Eccone un piccolo brano...
Partii decisa a
"gridare il vangelo con la mia vita" sulla scia di Charles de
Foucauld, che aveva infiammato la mia esistenza. Trentatre anni dopo, grido il
vangelo con la sola vita e brucio dal desiderio di farlo fino alla fine. Questa
la mia motivazione di fondo, insieme a una passione da sempre invincibile per
l'uomo ferito e diminuito senza averlo meritato, al di là della razza, della
cultura e della fede.
Sono praticamente sempre vissuta con i somali, in un mondo radicalmente
musulmano. In Kenya prima e ora qui a Borama non c'è nessun cristiano con cui
possa condividere...
All'inizio tutto mi era contro. Ero giovane, dunque non degna né
di ascolto né
di rispetto. Ero bianca, dunque disprezzata da quella razza che si considera
superiore a tutte. Ero cristiana, dunque oltraggiata, rifiutata, temuta. E poi
non ero sposata: un assurdo in quel mondo in cui il celibato non esiste e non è
un valore, anzi è un disvalore. Solo chi mi conosce bene dice e ripete che io
sono somala come loro e sono madre autentica di tutti quelli che ho salvato.
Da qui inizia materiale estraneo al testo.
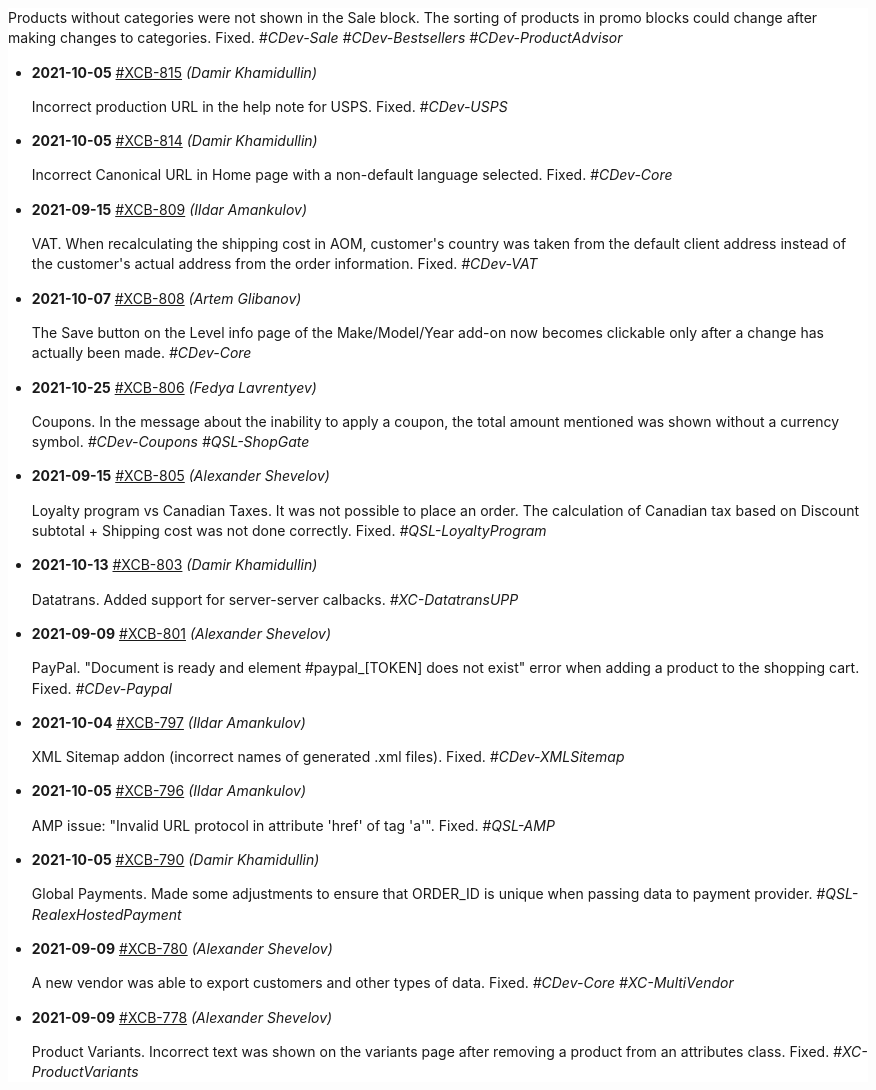   Products without categories were not shown in the Sale block. The sorting of products in promo blocks could change after making changes to categories. Fixed. _#CDev-Sale #CDev-Bestsellers #CDev-ProductAdvisor_

* **2021-10-05** [#XCB-815](https://sellerlabs.atlassian.net/browse/XCB-815) _(Damir Khamidullin)_

  Incorrect production URL in the help note for USPS. Fixed. _#CDev-USPS_

* **2021-10-05** [#XCB-814](https://sellerlabs.atlassian.net/browse/XCB-814) _(Damir Khamidullin)_

  Incorrect Canonical URL in Home page with a non-default language selected. Fixed. _#CDev-Core_

* **2021-09-15** [#XCB-809](https://sellerlabs.atlassian.net/browse/XCB-809) _(Ildar Amankulov)_

  VAT. When recalculating the shipping cost in AOM, customer's country was taken from the default client address instead of the customer's actual address from the order information. Fixed. _#CDev-VAT_

* **2021-10-07** [#XCB-808](https://sellerlabs.atlassian.net/browse/XCB-808) _(Artem Glibanov)_

  The Save button on the Level info page of the Make/Model/Year add-on now becomes clickable only after a change has actually been made. _#CDev-Core_

* **2021-10-25** [#XCB-806](https://sellerlabs.atlassian.net/browse/XCB-806) _(Fedya Lavrentyev)_

  Coupons. In the message about the inability to apply a coupon, the total amount mentioned was shown without a currency symbol. _#CDev-Coupons #QSL-ShopGate_

* **2021-09-15** [#XCB-805](https://sellerlabs.atlassian.net/browse/XCB-805) _(Alexander Shevelov)_

  Loyalty program vs Canadian Taxes. It was not possible to place an order. The calculation of Canadian tax based on Discount subtotal + Shipping cost was not done correctly. Fixed. _#QSL-LoyaltyProgram_

* **2021-10-13** [#XCB-803](https://sellerlabs.atlassian.net/browse/XCB-803) _(Damir Khamidullin)_

  Datatrans. Added support for server-server calbacks. _#XC-DatatransUPP_

* **2021-09-09** [#XCB-801](https://sellerlabs.atlassian.net/browse/XCB-801) _(Alexander Shevelov)_

  PayPal. "Document is ready and element #paypal_[TOKEN] does not exist" error when adding a product to the shopping cart. Fixed. _#CDev-Paypal_

* **2021-10-04** [#XCB-797](https://sellerlabs.atlassian.net/browse/XCB-797) _(Ildar Amankulov)_

  XML Sitemap addon (incorrect names of generated .xml files). Fixed. _#CDev-XMLSitemap_

* **2021-10-05** [#XCB-796](https://sellerlabs.atlassian.net/browse/XCB-796) _(Ildar Amankulov)_

  AMP issue: "Invalid URL protocol in attribute 'href' of tag 'a'". Fixed. _#QSL-AMP_

* **2021-10-05** [#XCB-790](https://sellerlabs.atlassian.net/browse/XCB-790) _(Damir Khamidullin)_

  Global Payments. Made some adjustments to ensure that ORDER_ID is unique when passing data to payment provider. _#QSL-RealexHostedPayment_

* **2021-09-09** [#XCB-780](https://sellerlabs.atlassian.net/browse/XCB-780) _(Alexander Shevelov)_

  A new vendor was able to export customers and other types of data. Fixed. _#CDev-Core #XC-MultiVendor_

* **2021-09-09** [#XCB-778](https://sellerlabs.atlassian.net/browse/XCB-778) _(Alexander Shevelov)_

  Product Variants. Incorrect text was shown on the variants page after removing a product from an attributes class. Fixed. _#XC-ProductVariants_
Quella dell' Ut unum sint è stata ed è l'agonia amorosa della mia vita,
lo struggimento del mio essere. E' una vita che combatto e mi struggo, io povera
cosa, per essere buona, veritiera, non violenta nei pensieri, nella parola,
nell'azione. Ogni giorno al Tb Centre noi ci adoperiamo per la pace, per
la comprensione reciproca, per imparare insieme a perdonare. Oh, il perdono,
com'è difficile il perdono. I miei musulmani fanno tanto fatica ad apprezzarlo,
a volerlo per la loro vita.
Eppure la vita ha un senso solo se si ama. Nulla ha senso fuori dell'amore. La
mia vita ha conosciuto tanti pericoli, ho rischiato la morte tante volte. Ho
sperimentato nella carne dei miei, di quelli che amavo e dunque nella mia carne,
la cattiveria dell'uomo, la sua crudeltà, la sua iniquità. E ne sono uscita
con la convinzione incrollabile che ciò che conta è solo amare!